PROBLEM STATEMENT - Please transcribe the data exactly, with nothing left out.

RECORDS FOR THIS EXERCISE -
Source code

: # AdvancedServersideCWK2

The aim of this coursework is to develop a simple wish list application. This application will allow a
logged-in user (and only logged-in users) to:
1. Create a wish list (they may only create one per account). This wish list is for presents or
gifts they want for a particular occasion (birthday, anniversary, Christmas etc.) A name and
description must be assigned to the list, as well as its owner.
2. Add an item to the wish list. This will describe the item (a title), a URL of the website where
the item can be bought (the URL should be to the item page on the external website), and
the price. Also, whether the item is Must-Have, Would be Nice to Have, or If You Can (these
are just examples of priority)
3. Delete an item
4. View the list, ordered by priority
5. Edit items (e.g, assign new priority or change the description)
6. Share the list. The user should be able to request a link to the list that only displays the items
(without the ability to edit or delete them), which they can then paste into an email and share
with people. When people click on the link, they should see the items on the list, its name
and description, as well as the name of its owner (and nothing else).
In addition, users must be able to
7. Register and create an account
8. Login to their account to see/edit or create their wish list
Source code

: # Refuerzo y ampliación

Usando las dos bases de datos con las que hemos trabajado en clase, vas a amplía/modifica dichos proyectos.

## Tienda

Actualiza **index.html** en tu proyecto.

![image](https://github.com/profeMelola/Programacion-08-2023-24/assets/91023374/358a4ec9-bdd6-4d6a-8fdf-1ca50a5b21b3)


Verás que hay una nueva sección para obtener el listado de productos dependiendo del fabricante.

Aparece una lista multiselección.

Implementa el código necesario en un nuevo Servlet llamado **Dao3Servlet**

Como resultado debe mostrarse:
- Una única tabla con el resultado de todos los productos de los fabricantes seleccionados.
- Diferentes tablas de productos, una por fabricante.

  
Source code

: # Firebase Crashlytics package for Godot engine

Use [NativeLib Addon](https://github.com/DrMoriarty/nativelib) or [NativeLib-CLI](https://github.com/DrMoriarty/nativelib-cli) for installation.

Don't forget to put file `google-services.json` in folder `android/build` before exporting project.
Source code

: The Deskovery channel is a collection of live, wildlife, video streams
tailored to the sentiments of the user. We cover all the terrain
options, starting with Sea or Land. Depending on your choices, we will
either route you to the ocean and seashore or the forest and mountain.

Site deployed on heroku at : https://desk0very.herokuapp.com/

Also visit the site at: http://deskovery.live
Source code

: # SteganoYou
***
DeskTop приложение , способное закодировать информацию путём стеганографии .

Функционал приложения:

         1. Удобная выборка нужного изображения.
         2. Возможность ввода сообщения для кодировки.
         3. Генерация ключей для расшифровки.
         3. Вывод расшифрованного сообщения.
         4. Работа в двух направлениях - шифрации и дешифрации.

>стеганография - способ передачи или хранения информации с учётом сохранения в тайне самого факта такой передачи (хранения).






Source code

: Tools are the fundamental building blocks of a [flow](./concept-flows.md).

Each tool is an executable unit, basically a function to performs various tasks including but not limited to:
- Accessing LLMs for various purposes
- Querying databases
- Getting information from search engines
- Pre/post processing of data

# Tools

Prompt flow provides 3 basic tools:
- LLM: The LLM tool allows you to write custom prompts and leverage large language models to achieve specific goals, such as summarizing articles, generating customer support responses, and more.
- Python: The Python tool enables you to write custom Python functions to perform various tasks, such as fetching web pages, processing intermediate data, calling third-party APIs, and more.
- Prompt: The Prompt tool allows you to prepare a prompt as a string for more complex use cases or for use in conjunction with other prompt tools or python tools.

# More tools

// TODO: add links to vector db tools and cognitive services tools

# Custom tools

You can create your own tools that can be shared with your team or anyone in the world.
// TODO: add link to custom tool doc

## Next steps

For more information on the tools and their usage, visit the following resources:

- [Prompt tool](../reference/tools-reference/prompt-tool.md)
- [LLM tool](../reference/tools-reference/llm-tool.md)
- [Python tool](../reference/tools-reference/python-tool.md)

ANSWER FOR THE TASK -
Source code

: # AdvancedServersideCWK2

The aim of this coursework is to develop a simple wish list application. This application will allow a
logged-in user (and only logged-in users) to:
1. Create a wish list (they may only create one per account). This wish list is for presents or
gifts they want for a particular occasion (birthday, anniversary, Christmas etc.) A name and
description must be assigned to the list, as well as its owner.
2. Add an item to the wish list. This will describe the item (a title), a URL of the website where
the item can be bought (the URL should be to the item page on the external website), and
the price. Also, whether the item is Must-Have, Would be Nice to Have, or If You Can (these
are just examples of priority)
3. Delete an item
4. View the list, ordered by priority
5. Edit items (e.g, assign new priority or change the description)
6. Share the list. The user should be able to request a link to the list that only displays the items
(without the ability to edit or delete them), which they can then paste into an email and share
with people. When people click on the link, they should see the items on the list, its name
and description, as well as the name of its owner (and nothing else).
In addition, users must be able to
7. Register and create an account
8. Login to their account to see/edit or create their wish list
Source code

: # Refuerzo y ampliación

Usando las dos bases de datos con las que hemos trabajado en clase, vas a amplía/modifica dichos proyectos.

## Tienda

Actualiza **index.html** en tu proyecto.

![image](https://github.com/profeMelola/Programacion-08-2023-24/assets/91023374/358a4ec9-bdd6-4d6a-8fdf-1ca50a5b21b3)


Verás que hay una nueva sección para obtener el listado de productos dependiendo del fabricante.

Aparece una lista multiselección.

Implementa el código necesario en un nuevo Servlet llamado **Dao3Servlet**

Como resultado debe mostrarse:
- Una única tabla con el resultado de todos los productos de los fabricantes seleccionados.
- Diferentes tablas de productos, una por fabricante.

  
Source code

: # Firebase Crashlytics package for Godot engine

Use [NativeLib Addon](https://github.com/DrMoriarty/nativelib) or [NativeLib-CLI](https://github.com/DrMoriarty/nativelib-cli) for installation.

Don't forget to put file `google-services.json` in folder `android/build` before exporting project.
Source code

: The Deskovery channel is a collection of live, wildlife, video streams
tailored to the sentiments of the user. We cover all the terrain
options, starting with Sea or Land. Depending on your choices, we will
either route you to the ocean and seashore or the forest and mountain.

Site deployed on heroku at : https://desk0very.herokuapp.com/

Also visit the site at: http://deskovery.live
Source code

: # SteganoYou
***
DeskTop приложение , способное закодировать информацию путём стеганографии .

Функционал приложения:

         1. Удобная выборка нужного изображения.
         2. Возможность ввода сообщения для кодировки.
         3. Генерация ключей для расшифровки.
         3. Вывод расшифрованного сообщения.
         4. Работа в двух направлениях - шифрации и дешифрации.

>стеганография - способ передачи или хранения информации с учётом сохранения в тайне самого факта такой передачи (хранения).






Source code

: Tools are the fundamental building blocks of a [flow](./concept-flows.md).

Each tool is an executable unit, basically a function to performs various tasks including but not limited to:
- Accessing LLMs for various purposes
- Querying databases
- Getting information from search engines
- Pre/post processing of data

# Tools

Prompt flow provides 3 basic tools:
- LLM: The LLM tool allows you to write custom prompts and leverage large language models to achieve specific goals, such as summarizing articles, generating customer support responses, and more.
- Python: The Python tool enables you to write custom Python functions to perform various tasks, such as fetching web pages, processing intermediate data, calling third-party APIs, and more.
- Prompt: The Prompt tool allows you to prepare a prompt as a string for more complex use cases or for use in conjunction with other prompt tools or python tools.

# More tools

// TODO: add links to vector db tools and cognitive services tools

# Custom tools

You can create your own tools that can be shared with your team or anyone in the world.
// TODO: add link to custom tool doc

## Next steps

For more information on the tools and their usage, visit the following resources:

- [Prompt tool](../reference/tools-reference/prompt-tool.md)
- [LLM tool](../reference/tools-reference/llm-tool.md)
- [Python tool](../reference/tools-reference/python-tool.md)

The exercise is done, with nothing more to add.